== Segment start ==

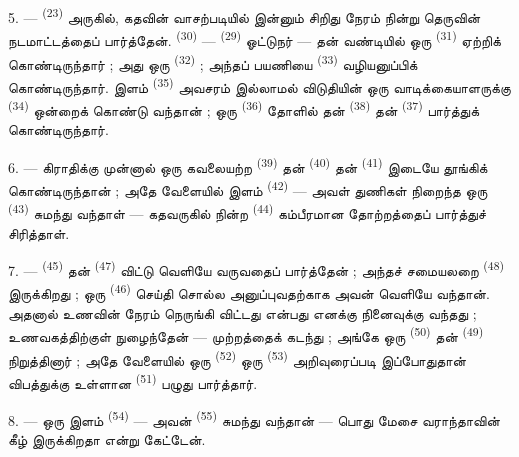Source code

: 5. ---  \textsuperscript{(23)} அருகில், கதவின்
வாசற்படியில் இன்னும் சிறிது நேரம் நின்று தெருவின் நடமாட்டத்தைப்
பார்த்தேன்.  \textsuperscript{(30)} — 
\textsuperscript{(29)} ஓட்டுநர் — தன் வண்டியில் ஒரு 
\textsuperscript{(31)} ஏற்றிக் கொண்டிருந்தார் ; அது ஒரு
 \textsuperscript{(32)} ; அந்தப் பயணியை
 \textsuperscript{(33)} வழியனுப்பிக்
கொண்டிருந்தார். இளம்  \textsuperscript{(35)}
அவசரம் இல்லாமல் விடுதியின் ஒரு வாடிக்கையாளருக்கு 
\textsuperscript{(34)} ஒன்றைக் கொண்டு வந்தான் ; ஒரு  \textsuperscript{(36)} தோளில் தன் 
\textsuperscript{(38)} தன் 
\textsuperscript{(37)} பார்த்துக் கொண்டிருந்தார்.

\VUsaut{4.0mm}
\VUsaut{3.0mm}

6. --- கிராதிக்கு முன்னால் ஒரு கவலையற்ற 
\textsuperscript{(39)} தன்  \textsuperscript{(40)}
தன்  \textsuperscript{(41)} இடையே
தூங்கிக் கொண்டிருந்தான் ; அதே வேளையில் இளம்  \textsuperscript{(42)} — அவள் துணிகள் நிறைந்த ஒரு
 \textsuperscript{(43)} சுமந்து வந்தாள் —
கதவருகில் நின்ற  \textsuperscript{(44)}
கம்பீரமான தோற்றத்தைப் பார்த்துச் சிரித்தாள்.

7. ---  \textsuperscript{(45)} தன் 
\textsuperscript{(47)} விட்டு வெளியே வருவதைப் பார்த்தேன் ; அந்தச்
சமையலறை  \textsuperscript{(48)} இருக்கிறது ;
ஒரு  \textsuperscript{(46)} செய்தி சொல்ல
அனுப்புவதற்காக அவன் வெளியே வந்தான். அதனால் உணவின் நேரம் நெருங்கி
விட்டது என்பது எனக்கு நினைவுக்கு வந்தது ; உணவகத்திற்குள் நுழைந்தேன் —
முற்றத்தைக் கடந்து ; அங்கே ஒரு 
\textsuperscript{(50)} தன்  \textsuperscript{(49)}
நிறுத்தினார் ; அதே வேளையில் ஒரு 
\textsuperscript{(52)} ஒரு 
\textsuperscript{(53)} அறிவுரைப்படி இப்போதுதான் விபத்துக்கு உள்ளான
 \textsuperscript{(51)} பழுது
பார்த்தார்.

8. --- ஒரு இளம்  \textsuperscript{(54)} —
அவன்  \textsuperscript{(55)} சுமந்து வந்தான் —
பொது மேசை
வராந்தாவின் கீழ் இருக்கிறதா என்று கேட்டேன்.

== Segment end ==

● ACTIVITY:
Pictures stay out. Transcribe the lines from the start of the entries above through the line with "சுமந்து வந்தாள் —", exactly.

● RESULT OF THE TASK:
Source code

: 5. ---  \textsuperscript{(23)} அருகில், கதவின்
வாசற்படியில் இன்னும் சிறிது நேரம் நின்று தெருவின் நடமாட்டத்தைப்
பார்த்தேன்.  \textsuperscript{(30)} — 
\textsuperscript{(29)} ஓட்டுநர் — தன் வண்டியில் ஒரு 
\textsuperscript{(31)} ஏற்றிக் கொண்டிருந்தார் ; அது ஒரு
 \textsuperscript{(32)} ; அந்தப் பயணியை
 \textsuperscript{(33)} வழியனுப்பிக்
கொண்டிருந்தார். இளம்  \textsuperscript{(35)}
அவசரம் இல்லாமல் விடுதியின் ஒரு வாடிக்கையாளருக்கு 
\textsuperscript{(34)} ஒன்றைக் கொண்டு வந்தான் ; ஒரு  \textsuperscript{(36)} தோளில் தன் 
\textsuperscript{(38)} தன் 
\textsuperscript{(37)} பார்த்துக் கொண்டிருந்தார்.

\VUsaut{4.0mm}
\VUsaut{3.0mm}

6. --- கிராதிக்கு முன்னால் ஒரு கவலையற்ற 
\textsuperscript{(39)} தன்  \textsuperscript{(40)}
தன்  \textsuperscript{(41)} இடையே
தூங்கிக் கொண்டிருந்தான் ; அதே வேளையில் இளம்  \textsuperscript{(42)} — அவள் துணிகள் நிறைந்த ஒரு
 \textsuperscript{(43)} சுமந்து வந்தாள் —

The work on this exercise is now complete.